Even after the mad Cato Street conspiracy had shocked all the wiser friends of reform, there were isolated outbreaks of rioting all over the north of England and the Scottish Lowlands, the last being a skirmish at Bonnymuir, near Glasgow, between some Lanarkshire mill hands and the local yeomanry (April, 1820).

The Six Acts.

The government dealt very harshly with all who gave it trouble, not merely with dangerous rioters, but with writers or speakers who did no more than protest against reactionary legislation or advocate radical reform. Their chief weapons against their enemies were the celebrated "Six Acts" of 1819, which Addington [56] and Castlereagh, the sternest members of the cabinet, had elaborated with much care. They imposed the heaviest penalties not only on persons caught drilling, or using arms, or engaging in riots, but on all who wrote what the government chose to consider seditious libels—a term that covered any newspaper article or pamphlet which abused themselves.
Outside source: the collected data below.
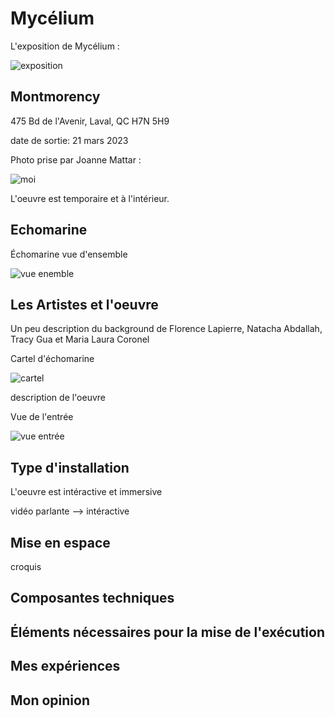 # Mycélium
L'exposition de Mycélium :

![exposition](https://user-images.githubusercontent.com/112190488/230652045-a6b2855f-b86b-487b-9ce7-13511f2e25fe.png)

## Montmorency

475 Bd de l'Avenir, Laval, QC H7N 5H9

date de sortie: 21 mars 2023

Photo prise par Joanne Mattar :

![moi](https://user-images.githubusercontent.com/112190488/230652700-24644a27-788e-440e-a012-bfd1d94ec58d.png)


L'oeuvre est temporaire et à l'intérieur.

## Echomarine
Échomarine vue d'ensemble

![vue enemble](https://user-images.githubusercontent.com/112190488/230653230-19158ec8-e36b-4a6b-81c6-b8602c051223.png)


## Les Artistes et l'oeuvre

Un peu description du background de Florence Lapierre, Natacha Abdallah, Tracy Gua et Maria Laura Coronel 

Cartel d'échomarine

![cartel](https://user-images.githubusercontent.com/112190488/230653957-a940de3b-2320-4a04-8bf4-867676a322ac.png)


description de l'oeuvre

Vue de l'entrée

![vue entrée](https://user-images.githubusercontent.com/112190488/230654034-fcf76bb1-3ad1-4c02-870a-ddeb5d8825f6.png)


## Type d'installation

L'oeuvre est intéractive et immersive

vidéo parlante --> intéractive

## Mise en espace

croquis

## Composantes techniques

## Éléments nécessaires pour la mise de l'exécution

## Mes expériences

## Mon opinion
George IV. and Queen Caroline.

Repression was in full swing when the old king died, in the tenth year since he had gone mad (January 29, 1820). The prince-regent now began to rule as George IV., but his accession made no practical difference in politics. His conduct, however, soon gave his subjects one more additional reason for despising him. He brought his long quarrel with his foolish and reckless wife to a head, by refusing to acknowledge her as queen or allow her to be crowned. He accused her of adultery, and made Lord Liverpool bring in a "Bill of Pains and Penalties" to enable him to divorce her. George's life had been such that his attack on Queen Caroline, for conduct much less blameworthy than his own, provoked universal contempt and dislike. Lord Liverpool withdrew his bill in a panic, when all London was in an uproar in the queen's favour. More trouble would undoubtedly have followed if the unhappy Caroline had not died in August, 1821. Her funeral was the occasion of a bloody riot.